Provided information:
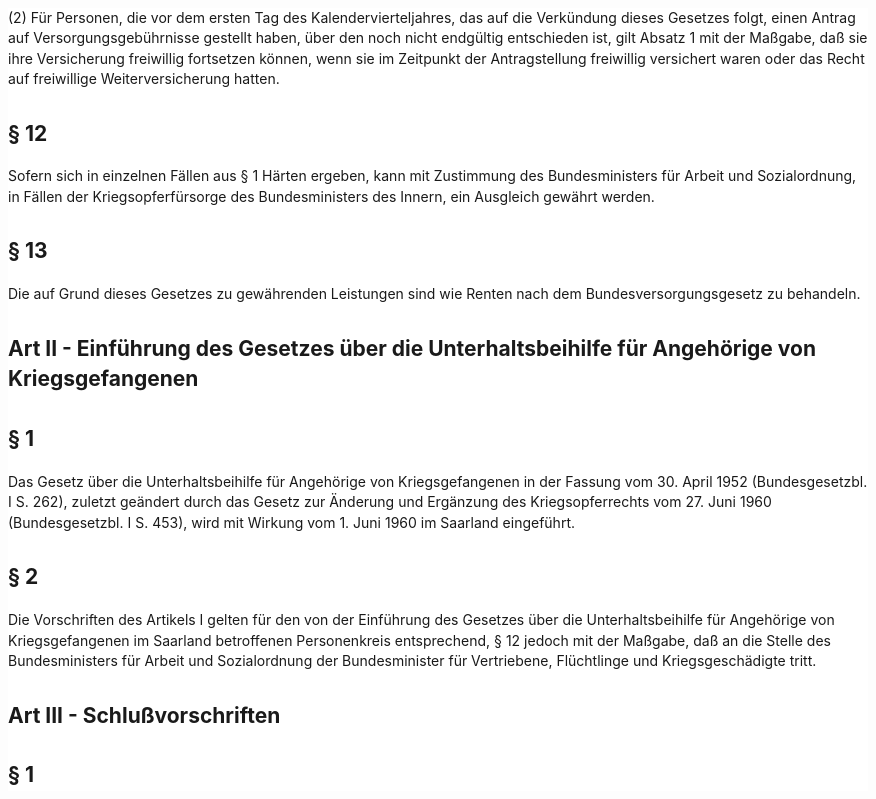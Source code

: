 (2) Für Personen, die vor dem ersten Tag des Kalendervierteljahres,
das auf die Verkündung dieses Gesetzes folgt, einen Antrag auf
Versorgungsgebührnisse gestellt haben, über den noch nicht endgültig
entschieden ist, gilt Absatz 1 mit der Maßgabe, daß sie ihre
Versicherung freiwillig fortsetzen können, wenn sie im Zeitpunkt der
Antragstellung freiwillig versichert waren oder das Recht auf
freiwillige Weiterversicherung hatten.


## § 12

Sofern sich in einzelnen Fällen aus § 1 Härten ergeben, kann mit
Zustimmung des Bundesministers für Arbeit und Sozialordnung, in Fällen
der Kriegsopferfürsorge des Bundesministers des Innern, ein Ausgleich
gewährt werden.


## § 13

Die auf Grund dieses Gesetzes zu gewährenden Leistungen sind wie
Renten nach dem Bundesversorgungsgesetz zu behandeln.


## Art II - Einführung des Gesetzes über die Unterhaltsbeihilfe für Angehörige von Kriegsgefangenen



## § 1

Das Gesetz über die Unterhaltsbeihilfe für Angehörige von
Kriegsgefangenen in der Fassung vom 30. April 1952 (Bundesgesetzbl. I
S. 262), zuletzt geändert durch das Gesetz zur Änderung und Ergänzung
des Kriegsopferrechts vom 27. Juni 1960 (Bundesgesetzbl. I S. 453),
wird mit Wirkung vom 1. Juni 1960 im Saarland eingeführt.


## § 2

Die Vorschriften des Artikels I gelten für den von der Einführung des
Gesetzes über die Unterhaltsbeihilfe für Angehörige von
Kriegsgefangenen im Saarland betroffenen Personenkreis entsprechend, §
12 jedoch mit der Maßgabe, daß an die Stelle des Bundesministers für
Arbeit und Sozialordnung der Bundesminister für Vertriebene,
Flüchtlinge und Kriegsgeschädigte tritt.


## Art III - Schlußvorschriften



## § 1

...

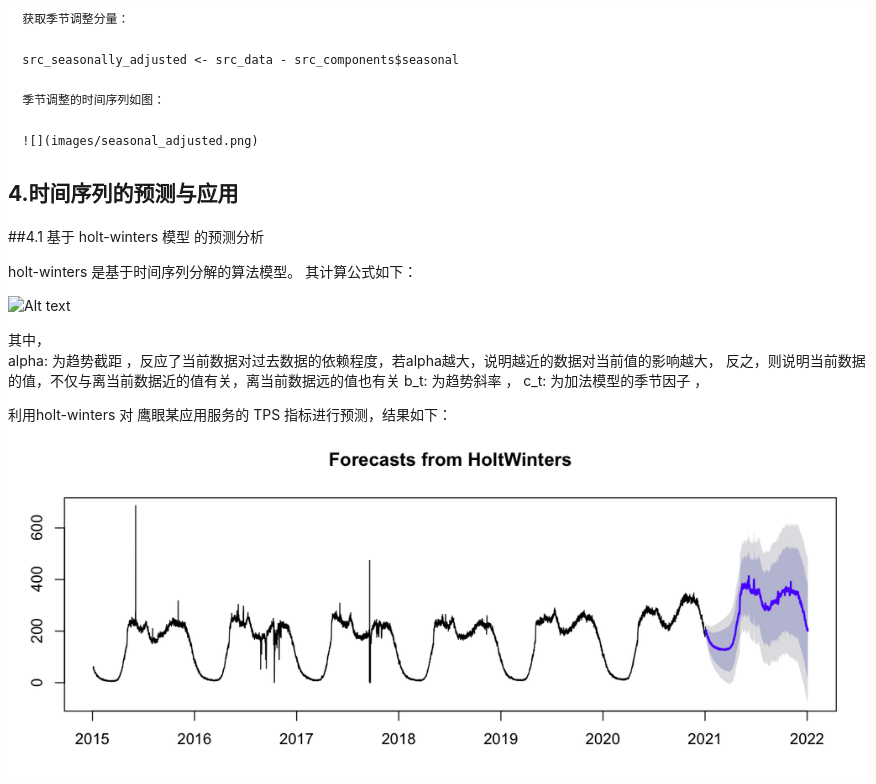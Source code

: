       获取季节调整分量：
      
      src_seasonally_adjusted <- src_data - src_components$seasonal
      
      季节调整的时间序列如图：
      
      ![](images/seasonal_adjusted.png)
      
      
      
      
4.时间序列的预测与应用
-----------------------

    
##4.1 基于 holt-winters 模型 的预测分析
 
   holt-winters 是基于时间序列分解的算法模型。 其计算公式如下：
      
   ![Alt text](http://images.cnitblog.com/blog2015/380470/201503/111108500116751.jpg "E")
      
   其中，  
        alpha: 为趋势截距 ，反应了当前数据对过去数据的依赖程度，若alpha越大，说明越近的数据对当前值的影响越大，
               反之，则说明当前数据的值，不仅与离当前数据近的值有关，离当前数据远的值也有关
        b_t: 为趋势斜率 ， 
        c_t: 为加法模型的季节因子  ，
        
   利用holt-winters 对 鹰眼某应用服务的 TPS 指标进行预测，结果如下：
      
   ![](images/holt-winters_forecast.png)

--

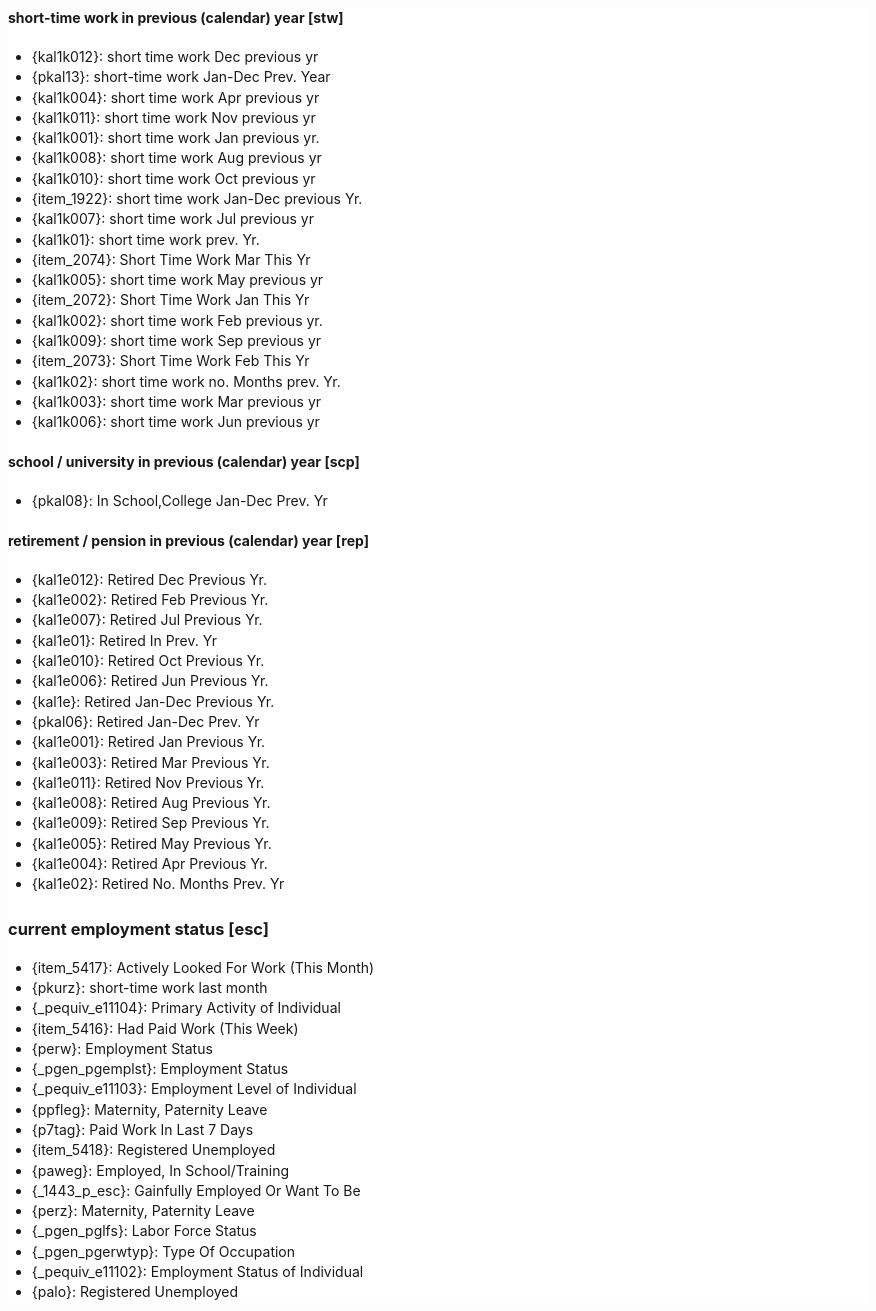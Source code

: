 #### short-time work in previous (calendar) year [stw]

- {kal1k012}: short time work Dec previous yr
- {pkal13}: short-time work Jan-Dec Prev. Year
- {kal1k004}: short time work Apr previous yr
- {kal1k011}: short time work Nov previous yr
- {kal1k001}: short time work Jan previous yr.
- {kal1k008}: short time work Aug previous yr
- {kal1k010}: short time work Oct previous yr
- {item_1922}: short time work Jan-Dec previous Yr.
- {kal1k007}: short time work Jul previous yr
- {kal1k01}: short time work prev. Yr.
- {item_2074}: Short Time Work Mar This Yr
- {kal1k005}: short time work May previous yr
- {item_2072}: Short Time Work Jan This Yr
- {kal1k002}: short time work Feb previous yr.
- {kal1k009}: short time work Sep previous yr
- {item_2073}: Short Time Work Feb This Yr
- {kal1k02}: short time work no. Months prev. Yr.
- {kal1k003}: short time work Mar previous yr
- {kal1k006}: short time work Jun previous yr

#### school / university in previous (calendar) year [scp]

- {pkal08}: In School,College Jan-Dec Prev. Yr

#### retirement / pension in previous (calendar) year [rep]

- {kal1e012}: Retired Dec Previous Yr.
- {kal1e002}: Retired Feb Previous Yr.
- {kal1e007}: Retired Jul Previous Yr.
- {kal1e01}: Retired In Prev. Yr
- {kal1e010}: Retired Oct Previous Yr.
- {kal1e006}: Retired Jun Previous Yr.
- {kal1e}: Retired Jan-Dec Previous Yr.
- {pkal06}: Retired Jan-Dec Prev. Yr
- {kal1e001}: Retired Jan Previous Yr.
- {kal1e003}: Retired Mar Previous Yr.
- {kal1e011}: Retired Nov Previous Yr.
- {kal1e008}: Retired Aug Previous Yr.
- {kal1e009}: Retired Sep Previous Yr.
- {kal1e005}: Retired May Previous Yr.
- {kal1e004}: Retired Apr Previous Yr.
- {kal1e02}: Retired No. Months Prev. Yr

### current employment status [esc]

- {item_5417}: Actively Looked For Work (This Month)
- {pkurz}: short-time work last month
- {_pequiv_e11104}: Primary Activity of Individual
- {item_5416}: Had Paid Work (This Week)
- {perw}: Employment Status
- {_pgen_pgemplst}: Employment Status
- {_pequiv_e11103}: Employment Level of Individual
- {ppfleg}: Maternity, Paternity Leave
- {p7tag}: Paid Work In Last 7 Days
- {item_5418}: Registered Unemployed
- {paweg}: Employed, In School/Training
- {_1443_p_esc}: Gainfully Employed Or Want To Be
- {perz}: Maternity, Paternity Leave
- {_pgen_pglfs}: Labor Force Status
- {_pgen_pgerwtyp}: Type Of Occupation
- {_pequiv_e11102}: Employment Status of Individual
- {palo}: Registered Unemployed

What the task requires:
Starting at the line that has "Die Vorschriften des" in the records above, restate word for word every line until the one that has "12 jedoch mit", and include that one as well.

Worked solution:
Die Vorschriften des Artikels I gelten für den von der Einführung des
Gesetzes über die Unterhaltsbeihilfe für Angehörige von
Kriegsgefangenen im Saarland betroffenen Personenkreis entsprechend, §
12 jedoch mit der Maßgabe, daß an die Stelle des Bundesministers für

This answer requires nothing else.